I've spent the last number of days testing out and fixing up the Tekelec performance branch resip-b-TKLC-perf_work on Windows and Linux. I have just completed the merge of this branch with resip SVN trunk/mainline.
Thanks to Byron Campen for the initial contribution of the branch, and for testing on OS/X.
1. Many performance related changes, including a new multi-threaded stack mode. Using testStack (Registration Transactions over TCP), I measured a 15-30% performance increase under Windows (multi-core) and a 20-30% performance increase under linux (single-core). I expect much higher numbers for linux on a multicore system (especially when using the new multithreaded stack feature), but I didn't have one available for testing.

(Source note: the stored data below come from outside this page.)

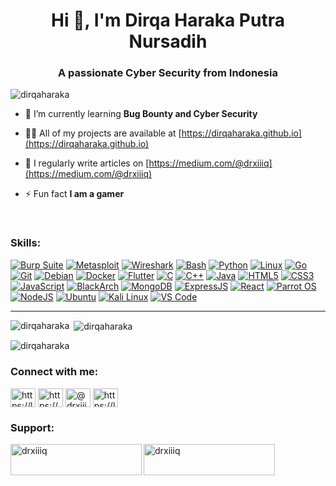 <h1 align="center">Hi 👋, I'm Dirqa Haraka Putra Nursadih</h1>
<h3 align="center">A passionate Cyber Security from Indonesia</h3>

<p align="left"> <img src="https://komarev.com/ghpvc/?username=dirqaharaka&label=Profile%20views&color=0e75b6&style=flat" alt="dirqaharaka" /> </p>

- 🌱 I’m currently learning **Bug Bounty and Cyber Security**

- 👨‍💻 All of my projects are available at [https://dirqaharaka.github.io](https://dirqaharaka.github.io)

- 📝 I regularly write articles on [https://medium.com/@drxiiiq](https://medium.com/@drxiiiq)

- ⚡ Fun fact **I am a gamer**


<br>
<h3 align="left">Skills:</h3>
<div dir="auto">
  <div align="left" dir="auto">
      <a target="_blank" rel="noopener noreferrer nofollow" href="https://camo.githubusercontent.com/3fe19c163aa55e7cc726050226cb88434de7bd1929286f3cbd3b6eb13ba102f6/68747470733a2f2f696d672e736869656c64732e696f2f62616467652f427572705f53756974652d4646363633333f7374796c653d666f722d7468652d6261646765266c6f676f3d627572702d737569746526636f6c6f723d303030303030"><img src="https://camo.githubusercontent.com/3fe19c163aa55e7cc726050226cb88434de7bd1929286f3cbd3b6eb13ba102f6/68747470733a2f2f696d672e736869656c64732e696f2f62616467652f427572705f53756974652d4646363633333f7374796c653d666f722d7468652d6261646765266c6f676f3d627572702d737569746526636f6c6f723d303030303030" alt="Burp Suite" data-canonical-src="https://img.shields.io/badge/Burp_Suite-FF6633?style=for-the-badge&amp;logo=burp-suite&amp;color=000000" style="max-width: 100%;"></a>
      <a target="_blank" rel="noopener noreferrer nofollow" href="https://camo.githubusercontent.com/b24649eb68c6ab906d91559cb64c7ae6d188c264a15b58015eeaa1da4528f4ea/68747470733a2f2f696d672e736869656c64732e696f2f62616467652f4d65746173706c6f69742d3030384338433f7374796c653d666f722d7468652d6261646765266c6f676f3d6d65746173706c6f697426636f6c6f723d303030303030"><img src="https://camo.githubusercontent.com/b24649eb68c6ab906d91559cb64c7ae6d188c264a15b58015eeaa1da4528f4ea/68747470733a2f2f696d672e736869656c64732e696f2f62616467652f4d65746173706c6f69742d3030384338433f7374796c653d666f722d7468652d6261646765266c6f676f3d6d65746173706c6f697426636f6c6f723d303030303030" alt="Metasploit" data-canonical-src="https://img.shields.io/badge/Metasploit-008C8C?style=for-the-badge&amp;logo=metasploit&amp;color=000000" style="max-width: 100%;"></a>
      <a target="_blank" rel="noopener noreferrer nofollow" href="https://camo.githubusercontent.com/fe4cdea7edf00822cf4908a2e5a11e4bc81dcf756f28b1ee500e4eacd81cc8cb/68747470733a2f2f696d672e736869656c64732e696f2f62616467652f57697265736861726b2d3030393633393f7374796c653d666f722d7468652d6261646765266c6f676f3d77697265736861726b26636f6c6f723d303030303030"><img src="https://camo.githubusercontent.com/fe4cdea7edf00822cf4908a2e5a11e4bc81dcf756f28b1ee500e4eacd81cc8cb/68747470733a2f2f696d672e736869656c64732e696f2f62616467652f57697265736861726b2d3030393633393f7374796c653d666f722d7468652d6261646765266c6f676f3d77697265736861726b26636f6c6f723d303030303030" alt="Wireshark" data-canonical-src="https://img.shields.io/badge/Wireshark-009639?style=for-the-badge&amp;logo=wireshark&amp;color=000000" style="max-width: 100%;"></a>
      <a target="_blank" rel="noopener noreferrer nofollow" href="https://camo.githubusercontent.com/03aa65c91e1f5c285e2d60625f4605f8af0f16d295e382f23cbb82e759adb0ae/68747470733a2f2f696d672e736869656c64732e696f2f62616467652f426173682d3445414132353f7374796c653d666f722d7468652d6261646765266c6f676f3d676e752d6261736826636f6c6f723d303030303030"><img src="https://camo.githubusercontent.com/03aa65c91e1f5c285e2d60625f4605f8af0f16d295e382f23cbb82e759adb0ae/68747470733a2f2f696d672e736869656c64732e696f2f62616467652f426173682d3445414132353f7374796c653d666f722d7468652d6261646765266c6f676f3d676e752d6261736826636f6c6f723d303030303030" alt="Bash" data-canonical-src="https://img.shields.io/badge/Bash-4EAA25?style=for-the-badge&amp;logo=gnu-bash&amp;color=000000" style="max-width: 100%;"></a>
      <a target="_blank" rel="noopener noreferrer nofollow" href="https://camo.githubusercontent.com/9c5f8af91264b31d521b14c58f03d4fe6fbfc2c97f6ca4ddf9bedb3ea4041c28/68747470733a2f2f696d672e736869656c64732e696f2f62616467652f507974686f6e2d3337373641423f7374796c653d666f722d7468652d6261646765266c6f676f3d707974686f6e26636f6c6f723d303030303030"><img src="https://camo.githubusercontent.com/9c5f8af91264b31d521b14c58f03d4fe6fbfc2c97f6ca4ddf9bedb3ea4041c28/68747470733a2f2f696d672e736869656c64732e696f2f62616467652f507974686f6e2d3337373641423f7374796c653d666f722d7468652d6261646765266c6f676f3d707974686f6e26636f6c6f723d303030303030" alt="Python" data-canonical-src="https://img.shields.io/badge/Python-3776AB?style=for-the-badge&amp;logo=python&amp;color=000000" style="max-width: 100%;"></a>
      <a target="_blank" rel="noopener noreferrer nofollow" href="https://camo.githubusercontent.com/7726a86bf059430946e79134194ec507350a9ae54b6dab106f80ab361bcd3b5b/68747470733a2f2f696d672e736869656c64732e696f2f62616467652f4c696e75782d4643433632343f7374796c653d666f722d7468652d6261646765266c6f676f3d6c696e757826636f6c6f723d303030303030"><img src="https://camo.githubusercontent.com/7726a86bf059430946e79134194ec507350a9ae54b6dab106f80ab361bcd3b5b/68747470733a2f2f696d672e736869656c64732e696f2f62616467652f4c696e75782d4643433632343f7374796c653d666f722d7468652d6261646765266c6f676f3d6c696e757826636f6c6f723d303030303030" alt="Linux" data-canonical-src="https://img.shields.io/badge/Linux-FCC624?style=for-the-badge&amp;logo=linux&amp;color=000000" style="max-width: 100%;"></a>
      <a target="_blank" rel="noopener noreferrer nofollow" href="https://camo.githubusercontent.com/aa041ae6fc2cc9f7953df85161e3a305af6333db3b65da9e9918f27d0f74d937/68747470733a2f2f696d672e736869656c64732e696f2f62616467652f476f2d3030414444383f7374796c653d666f722d7468652d6261646765266c6f676f3d676f26636f6c6f723d303030303030"><img src="https://camo.githubusercontent.com/aa041ae6fc2cc9f7953df85161e3a305af6333db3b65da9e9918f27d0f74d937/68747470733a2f2f696d672e736869656c64732e696f2f62616467652f476f2d3030414444383f7374796c653d666f722d7468652d6261646765266c6f676f3d676f26636f6c6f723d303030303030" alt="Go" data-canonical-src="https://img.shields.io/badge/Go-00ADD8?style=for-the-badge&amp;logo=go&amp;color=000000" style="max-width: 100%;"></a>
      <a target="_blank" rel="noopener noreferrer nofollow" href="https://camo.githubusercontent.com/693a0d5927828cf97e310a906e9ce27624af3a943bb2940fb8e136fcb2070272/68747470733a2f2f696d672e736869656c64732e696f2f62616467652f4769742d4630353033323f7374796c653d666f722d7468652d6261646765266c6f676f3d67697426636f6c6f723d303030303030"><img src="https://camo.githubusercontent.com/693a0d5927828cf97e310a906e9ce27624af3a943bb2940fb8e136fcb2070272/68747470733a2f2f696d672e736869656c64732e696f2f62616467652f4769742d4630353033323f7374796c653d666f722d7468652d6261646765266c6f676f3d67697426636f6c6f723d303030303030" alt="Git" data-canonical-src="https://img.shields.io/badge/Git-F05032?style=for-the-badge&amp;logo=git&amp;color=000000" style="max-width: 100%;"></a>
      <a target="_blank" rel="noopener noreferrer nofollow" href="https://camo.githubusercontent.com/35416c521b374a1a46642adaa9121312747a4bf638ab8970efa18a306830b583/68747470733a2f2f696d672e736869656c64732e696f2f62616467652f44656269616e2d4437304135333f7374796c653d666f722d7468652d6261646765266c6f676f3d64656269616e26636f6c6f723d303030303030"><img src="https://camo.githubusercontent.com/35416c521b374a1a46642adaa9121312747a4bf638ab8970efa18a306830b583/68747470733a2f2f696d672e736869656c64732e696f2f62616467652f44656269616e2d4437304135333f7374796c653d666f722d7468652d6261646765266c6f676f3d64656269616e26636f6c6f723d303030303030" alt="Debian" data-canonical-src="https://img.shields.io/badge/Debian-D70A53?style=for-the-badge&amp;logo=debian&amp;color=000000" style="max-width: 100%;"></a>
      <a target="_blank" rel="noopener noreferrer nofollow" href="https://camo.githubusercontent.com/19f8bdde8a38a87a2a483b95926e9e6d8311ef2842bbc5d4edbc63db9d3af6cb/68747470733a2f2f696d672e736869656c64732e696f2f62616467652f446f636b65722d3234393645443f7374796c653d666f722d7468652d6261646765266c6f676f3d646f636b657226636f6c6f723d303030303030"><img src="https://camo.githubusercontent.com/19f8bdde8a38a87a2a483b95926e9e6d8311ef2842bbc5d4edbc63db9d3af6cb/68747470733a2f2f696d672e736869656c64732e696f2f62616467652f446f636b65722d3234393645443f7374796c653d666f722d7468652d6261646765266c6f676f3d646f636b657226636f6c6f723d303030303030" alt="Docker" data-canonical-src="https://img.shields.io/badge/Docker-2496ED?style=for-the-badge&amp;logo=docker&amp;color=000000" style="max-width: 100%;"></a>
      <a target="_blank" rel="noopener noreferrer nofollow" href="https://camo.githubusercontent.com/0b9abc2204c57bbd5580d92635538856284652da7d36b18fccdb210310ba30dd/68747470733a2f2f696d672e736869656c64732e696f2f62616467652f466c75747465722d3032353639423f7374796c653d666f722d7468652d6261646765266c6f676f3d666c757474657226636f6c6f723d303030303030"><img src="https://camo.githubusercontent.com/0b9abc2204c57bbd5580d92635538856284652da7d36b18fccdb210310ba30dd/68747470733a2f2f696d672e736869656c64732e696f2f62616467652f466c75747465722d3032353639423f7374796c653d666f722d7468652d6261646765266c6f676f3d666c757474657226636f6c6f723d303030303030" alt="Flutter" data-canonical-src="https://img.shields.io/badge/Flutter-02569B?style=for-the-badge&amp;logo=flutter&amp;color=000000" style="max-width: 100%;"></a>
      <a target="_blank" rel="noopener noreferrer nofollow" href="https://camo.githubusercontent.com/aa60d10f1c8c88e59eea77937546b6fc976dd8563d21f7f295c2a60af0698aba/68747470733a2f2f696d672e736869656c64732e696f2f62616467652f432d3030353939433f7374796c653d666f722d7468652d6261646765266c6f676f3d6326636f6c6f723d303030303030"><img src="https://camo.githubusercontent.com/aa60d10f1c8c88e59eea77937546b6fc976dd8563d21f7f295c2a60af0698aba/68747470733a2f2f696d672e736869656c64732e696f2f62616467652f432d3030353939433f7374796c653d666f722d7468652d6261646765266c6f676f3d6326636f6c6f723d303030303030" alt="C" data-canonical-src="https://img.shields.io/badge/C-00599C?style=for-the-badge&amp;logo=c&amp;color=000000" style="max-width: 100%;"></a>
      <a target="_blank" rel="noopener noreferrer nofollow" href="https://camo.githubusercontent.com/fa9a947e2241ec02c2084a04365e0315ee04b0238e841a27a1a03ff3cdcac5fd/68747470733a2f2f696d672e736869656c64732e696f2f62616467652f432532422532422d4633344237463f7374796c653d666f722d7468652d6261646765266c6f676f3d6325324225324226636f6c6f723d303030303030"><img src="https://camo.githubusercontent.com/fa9a947e2241ec02c2084a04365e0315ee04b0238e841a27a1a03ff3cdcac5fd/68747470733a2f2f696d672e736869656c64732e696f2f62616467652f432532422532422d4633344237463f7374796c653d666f722d7468652d6261646765266c6f676f3d6325324225324226636f6c6f723d303030303030" alt="C++" data-canonical-src="https://img.shields.io/badge/C%2B%2B-F34B7F?style=for-the-badge&amp;logo=c%2B%2B&amp;color=000000" style="max-width: 100%;"></a>
      <a target="_blank" rel="noopener noreferrer nofollow" href="https://camo.githubusercontent.com/7adfb6d550e6851b71e6c607f76d9148c68497f9b3057ce3848d77a6d454a2c1/68747470733a2f2f696d672e736869656c64732e696f2f62616467652f4a6176612d3030373339363f7374796c653d666f722d7468652d6261646765266c6f676f3d6a61766126636f6c6f723d303030303030"><img src="https://camo.githubusercontent.com/7adfb6d550e6851b71e6c607f76d9148c68497f9b3057ce3848d77a6d454a2c1/68747470733a2f2f696d672e736869656c64732e696f2f62616467652f4a6176612d3030373339363f7374796c653d666f722d7468652d6261646765266c6f676f3d6a61766126636f6c6f723d303030303030" alt="Java" data-canonical-src="https://img.shields.io/badge/Java-007396?style=for-the-badge&amp;logo=java&amp;color=000000" style="max-width: 100%;"></a>
      <a target="_blank" rel="noopener noreferrer nofollow" href="https://camo.githubusercontent.com/74781565ba9c866b2d973a2c5081572e35644c6d03725698395182a75c26a7db/68747470733a2f2f696d672e736869656c64732e696f2f62616467652f48544d4c352d3544344236433f7374796c653d666f722d7468652d6261646765266c6f676f3d68746d6c3526636f6c6f723d303030303030"><img src="https://camo.githubusercontent.com/74781565ba9c866b2d973a2c5081572e35644c6d03725698395182a75c26a7db/68747470733a2f2f696d672e736869656c64732e696f2f62616467652f48544d4c352d3544344236433f7374796c653d666f722d7468652d6261646765266c6f676f3d68746d6c3526636f6c6f723d303030303030" alt="HTML5" data-canonical-src="https://img.shields.io/badge/HTML5-5D4B6C?style=for-the-badge&amp;logo=html5&amp;color=000000" style="max-width: 100%;"></a>
      <a target="_blank" rel="noopener noreferrer nofollow" href="https://camo.githubusercontent.com/5129b6665d09ef3bafb8161c025cc281c97e5f070f987422ee5b34403a2834ec/68747470733a2f2f696d672e736869656c64732e696f2f62616467652f435353332d3239363546313f7374796c653d666f722d7468652d6261646765266c6f676f3d6373733326636f6c6f723d303030303030"><img src="https://camo.githubusercontent.com/5129b6665d09ef3bafb8161c025cc281c97e5f070f987422ee5b34403a2834ec/68747470733a2f2f696d672e736869656c64732e696f2f62616467652f435353332d3239363546313f7374796c653d666f722d7468652d6261646765266c6f676f3d6373733326636f6c6f723d303030303030" alt="CSS3" data-canonical-src="https://img.shields.io/badge/CSS3-2965F1?style=for-the-badge&amp;logo=css3&amp;color=000000" style="max-width: 100%;"></a>
      <a target="_blank" rel="noopener noreferrer nofollow" href="https://camo.githubusercontent.com/8d065c59bc62dec4cec41a4d283a3c69df20a4211eb20a3906d2616070962222/68747470733a2f2f696d672e736869656c64732e696f2f62616467652f4a6176615363726970742d4637444631453f7374796c653d666f722d7468652d6261646765266c6f676f3d6a61766173637269707426636f6c6f723d303030303030"><img src="https://camo.githubusercontent.com/8d065c59bc62dec4cec41a4d283a3c69df20a4211eb20a3906d2616070962222/68747470733a2f2f696d672e736869656c64732e696f2f62616467652f4a6176615363726970742d4637444631453f7374796c653d666f722d7468652d6261646765266c6f676f3d6a61766173637269707426636f6c6f723d303030303030" alt="JavaScript" data-canonical-src="https://img.shields.io/badge/JavaScript-F7DF1E?style=for-the-badge&amp;logo=javascript&amp;color=000000" style="max-width: 100%;"></a>
      <a target="_blank" rel="noopener noreferrer nofollow" href="https://camo.githubusercontent.com/8813ce26d7f2d9f4d3f87188f3c32d97444b95436cee28c259d4e4010cdabb07/68747470733a2f2f696d672e736869656c64732e696f2f62616467652f426c61636b417263682d3041304130413f7374796c653d666f722d7468652d6261646765266c6f676f3d626c61636b6172636826636f6c6f723d303030303030"><img src="https://camo.githubusercontent.com/8813ce26d7f2d9f4d3f87188f3c32d97444b95436cee28c259d4e4010cdabb07/68747470733a2f2f696d672e736869656c64732e696f2f62616467652f426c61636b417263682d3041304130413f7374796c653d666f722d7468652d6261646765266c6f676f3d626c61636b6172636826636f6c6f723d303030303030" alt="BlackArch" data-canonical-src="https://img.shields.io/badge/BlackArch-0A0A0A?style=for-the-badge&amp;logo=blackarch&amp;color=000000" style="max-width: 100%;"></a>
      <a target="_blank" rel="noopener noreferrer nofollow" href="https://camo.githubusercontent.com/4e4c755bbde729404736e3e7665446753b0789b6bde6908d0e33c28e28f7968e/68747470733a2f2f696d672e736869656c64732e696f2f62616467652f4d6f6e676f44422d3437413234383f7374796c653d666f722d7468652d6261646765266c6f676f3d6d6f6e676f646226636f6c6f723d303030303030"><img src="https://camo.githubusercontent.com/4e4c755bbde729404736e3e7665446753b0789b6bde6908d0e33c28e28f7968e/68747470733a2f2f696d672e736869656c64732e696f2f62616467652f4d6f6e676f44422d3437413234383f7374796c653d666f722d7468652d6261646765266c6f676f3d6d6f6e676f646226636f6c6f723d303030303030" alt="MongoDB" data-canonical-src="https://img.shields.io/badge/MongoDB-47A248?style=for-the-badge&amp;logo=mongodb&amp;color=000000" style="max-width: 100%;"></a>
      <a target="_blank" rel="noopener noreferrer nofollow" href="https://camo.githubusercontent.com/ccfc955b23425ec9cdd05879d698d9f63a27f22497e00696040379a204e0d821/68747470733a2f2f696d672e736869656c64732e696f2f62616467652f457870726573734a532d3030303030303f7374796c653d666f722d7468652d6261646765266c6f676f3d6578707265737326636f6c6f723d303030303030"><img src="https://camo.githubusercontent.com/ccfc955b23425ec9cdd05879d698d9f63a27f22497e00696040379a204e0d821/68747470733a2f2f696d672e736869656c64732e696f2f62616467652f457870726573734a532d3030303030303f7374796c653d666f722d7468652d6261646765266c6f676f3d6578707265737326636f6c6f723d303030303030" alt="ExpressJS" data-canonical-src="https://img.shields.io/badge/ExpressJS-000000?style=for-the-badge&amp;logo=express&amp;color=000000" style="max-width: 100%;"></a>
      <a target="_blank" rel="noopener noreferrer nofollow" href="https://camo.githubusercontent.com/235ce623f63417c629cb32379037b4eaec2bd7614dc331ea4ce0330f002facb0/68747470733a2f2f696d672e736869656c64732e696f2f62616467652f52656163742d3631444146423f7374796c653d666f722d7468652d6261646765266c6f676f3d726561637426636f6c6f723d303030303030"><img src="https://camo.githubusercontent.com/235ce623f63417c629cb32379037b4eaec2bd7614dc331ea4ce0330f002facb0/68747470733a2f2f696d672e736869656c64732e696f2f62616467652f52656163742d3631444146423f7374796c653d666f722d7468652d6261646765266c6f676f3d726561637426636f6c6f723d303030303030" alt="React" data-canonical-src="https://img.shields.io/badge/React-61DAFB?style=for-the-badge&amp;logo=react&amp;color=000000" style="max-width: 100%;"></a>
      <a target="_blank" rel="noopener noreferrer nofollow" href="https://camo.githubusercontent.com/e0030a5c74534f8b23d9d075f776b7ca7c88e2f2a5cb1422250ef586d39a11ef/68747470733a2f2f696d672e736869656c64732e696f2f62616467652f506172726f745f4f532d3245384538463f7374796c653d666f722d7468652d6261646765266c6f676f3d706172726f7426636f6c6f723d303030303030"><img src="https://camo.githubusercontent.com/e0030a5c74534f8b23d9d075f776b7ca7c88e2f2a5cb1422250ef586d39a11ef/68747470733a2f2f696d672e736869656c64732e696f2f62616467652f506172726f745f4f532d3245384538463f7374796c653d666f722d7468652d6261646765266c6f676f3d706172726f7426636f6c6f723d303030303030" alt="Parrot OS" data-canonical-src="https://img.shields.io/badge/Parrot_OS-2E8E8F?style=for-the-badge&amp;logo=parrot&amp;color=000000" style="max-width: 100%;"></a>
      <a target="_blank" rel="noopener noreferrer nofollow" href="https://camo.githubusercontent.com/ee508040eb234870591ee8b03202db6ff7f2b1ee26f5bb1bb803ab566d841be8/68747470733a2f2f696d672e736869656c64732e696f2f62616467652f4e6f64652e6a732d3843433834433f7374796c653d666f722d7468652d6261646765266c6f676f3d6e6f64652e6a7326636f6c6f723d303030303030"><img src="https://camo.githubusercontent.com/ee508040eb234870591ee8b03202db6ff7f2b1ee26f5bb1bb803ab566d841be8/68747470733a2f2f696d672e736869656c64732e696f2f62616467652f4e6f64652e6a732d3843433834433f7374796c653d666f722d7468652d6261646765266c6f676f3d6e6f64652e6a7326636f6c6f723d303030303030" alt="NodeJS" data-canonical-src="https://img.shields.io/badge/Node.js-8CC84C?style=for-the-badge&amp;logo=node.js&amp;color=000000" style="max-width: 100%;"></a>
      <a target="_blank" rel="noopener noreferrer nofollow" href="https://camo.githubusercontent.com/daff3a816a92e15c781d0619f99e848f8b2a06037cbc6d5d6429835dfbcf1a3c/68747470733a2f2f696d672e736869656c64732e696f2f62616467652f5562756e74752d4539353432303f7374796c653d666f722d7468652d6261646765266c6f676f3d7562756e747526636f6c6f723d303030303030"><img src="https://camo.githubusercontent.com/daff3a816a92e15c781d0619f99e848f8b2a06037cbc6d5d6429835dfbcf1a3c/68747470733a2f2f696d672e736869656c64732e696f2f62616467652f5562756e74752d4539353432303f7374796c653d666f722d7468652d6261646765266c6f676f3d7562756e747526636f6c6f723d303030303030" alt="Ubuntu" data-canonical-src="https://img.shields.io/badge/Ubuntu-E95420?style=for-the-badge&amp;logo=ubuntu&amp;color=000000" style="max-width: 100%;"></a>
      <a target="_blank" rel="noopener noreferrer nofollow" href="https://camo.githubusercontent.com/fb4d15c91fb2480ac52f0b1c49bb556003f58a5ab44fe6158eac2b4265936a68/68747470733a2f2f696d672e736869656c64732e696f2f62616467652f4b616c695f4c696e75782d3535374339343f7374796c653d666f722d7468652d6261646765266c6f676f3d6b616c692d6c696e757826636f6c6f723d303030303030"><img src="https://camo.githubusercontent.com/fb4d15c91fb2480ac52f0b1c49bb556003f58a5ab44fe6158eac2b4265936a68/68747470733a2f2f696d672e736869656c64732e696f2f62616467652f4b616c695f4c696e75782d3535374339343f7374796c653d666f722d7468652d6261646765266c6f676f3d6b616c692d6c696e757826636f6c6f723d303030303030" alt="Kali Linux" data-canonical-src="https://img.shields.io/badge/Kali_Linux-557C94?style=for-the-badge&amp;logo=kali-linux&amp;color=000000" style="max-width: 100%;"></a>
      <a target="_blank" rel="noopener noreferrer nofollow" href="https://camo.githubusercontent.com/4cd684f25b484381f9be5e439d0a348cc4f14b1929bce7611ff32ab0529f6ed2/68747470733a2f2f696d672e736869656c64732e696f2f62616467652f56535f436f64652d3030374143433f7374796c653d666f722d7468652d6261646765266c6f676f3d76697375616c2d73747564696f2d636f646526636f6c6f723d303030303030"><img src="https://camo.githubusercontent.com/4cd684f25b484381f9be5e439d0a348cc4f14b1929bce7611ff32ab0529f6ed2/68747470733a2f2f696d672e736869656c64732e696f2f62616467652f56535f436f64652d3030374143433f7374796c653d666f722d7468652d6261646765266c6f676f3d76697375616c2d73747564696f2d636f646526636f6c6f723d303030303030" alt="VS Code" data-canonical-src="https://img.shields.io/badge/VS_Code-007ACC?style=for-the-badge&amp;logo=visual-studio-code&amp;color=000000" style="max-width: 100%;"></a>
  </div>
</div>
<hr>


<p><img align="left" src="https://github-readme-stats.vercel.app/api/top-langs?username=dirqaharaka&show_icons=true&locale=en&layout=compact" alt="dirqaharaka" /></p>

<p>&nbsp;<img align="center" src="https://github-readme-stats.vercel.app/api?username=dirqaharaka&show_icons=true&locale=en" alt="dirqaharaka" /></p>

<p><img align="center" src="https://github-readme-streak-stats.herokuapp.com/?user=dirqaharaka&" alt="dirqaharaka" /></p>

<h3 align="left">Connect with me:</h3>
<p align="left">
<a href="https://linkedin.com/in/https://linkedin.com/dirqaharaka" target="blank"><img align="center" src="https://raw.githubusercontent.com/rahuldkjain/github-profile-readme-generator/master/src/images/icons/Social/linked-in-alt.svg" alt="https://linkedin.com/dirqaharaka" height="30" width="40" /></a>
<a href="https://instagram.com/https://github.com/drxiiiq" target="blank"><img align="center" src="https://raw.githubusercontent.com/rahuldkjain/github-profile-readme-generator/master/src/images/icons/Social/instagram.svg" alt="https://github.com/drxiiiq" height="30" width="40" /></a>
<a href="https://medium.com/@drxiiiq" target="blank"><img align="center" src="https://raw.githubusercontent.com/rahuldkjain/github-profile-readme-generator/master/src/images/icons/Social/medium.svg" alt="@drxiiiq" height="30" width="40" /></a>
<a href="https://www.youtube.com/c/https://linkedin.com/dirxiiiq" target="blank"><img align="center" src="https://raw.githubusercontent.com/rahuldkjain/github-profile-readme-generator/master/src/images/icons/Social/youtube.svg" alt="https://linkedin.com/dirxiiiq" height="30" width="40" /></a>
</p>

<h3 align="left">Support:</h3>
<p><a href="https://www.buymeacoffee.com/drxiiiq"> <img align="left" src="https://cdn.buymeacoffee.com/buttons/v2/default-yellow.png" height="50" width="210" alt="drxiiiq" /></a><a href="https://ko-fi.com/drxiiiq"> <img align="left" src="https://cdn.ko-fi.com/cdn/kofi3.png?v=3" height="50" width="210" alt="drxiiiq" /></a></p><br><br>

2. New Congestion Management framework.
3. Reduced memory footprint.
The following notes highlight the changes in this merge. Lot's of neat new stuff. Happy reading!
Merge Notes:
Various optimizations of Data
=============================
Made Data smaller, without sacrificing functionality. Data is 20 (56 vs 36)
bytes smaller on 64-bit libs, and 4 (36 vs 32) bytes smaller on 32-bit libs.
This was accomplished by making mSize, mCapacity, and mShareEnum 4-bytes on
64-bit platforms (mShareEnum could be one byte, but it turns out this imposes a
detectable performance penalty), and by having mShareEnum do double-duty as a
null-terminator for mPreBuffer (Borrow==0), instead of requiring an extra byte
at the end of mPreBuffer.
Several very simple functions have been inlined.
Functionality enhancements to a couple of functions:
- Data::md5() has been changed to Data::md5(Data::EncodingType type=HEX); this
allows the output of md5() to be encoded as hex or Base64, or not encoded at all
(binary).
- Data::replace(const Data& match, const Data& target) has been updated to
Data::replace(const Data& match, const Data& target, int max=INT_MAX); this
allows the maximum number of replacements to be specified.
Lastly, a few specialized hashing and comparison functions have been added:
- Data::caseInsensitiveTokenHash(); this is a case-insensitive hash that assumes
that the Data is an RFC 3261 token (eg; branch params). This character set has
the property that no character is equal to any other character when bit 6 is
masked out, except for the alphabetical characters. (For alphabetical
characters, bit 6 specifies whether the character is upper/lower case) This
means that we can mask out bit 6, and then use a case-sensitive hash algorithm
on the resulting characters, without hurting the collision properties of the
hash, and get a case-insensitive hash as a result. This hash function is based
on the Hsieh hash.
- bool Data::caseInsensitiveTokenCompare(const Data& rhs); this is an equality
comparison that assumes that both Datas are RFC 3261 tokens (eg; branch
parameters). This function takes advantage of the same properties of the RFC
3261 token character set as caseInsensitiveTokenHash(), by using a bitmask
instead of a true lowercase() operation. This ends up being faster than
strncasecmp().
- Data& schemeLowercase(); this is a variant of lowercase() that assumes the
Data is an RFC 3261 scheme. This character set has the property that setting bit
6 is a no-op, except for alphabetical characters (0-9, '+', '-', and '.' all
already have bit 6 set). Setting bit 6 on a alphabetical character is equivalent
to lower-casing the character. Note: There is no corresponding schemeUppercase()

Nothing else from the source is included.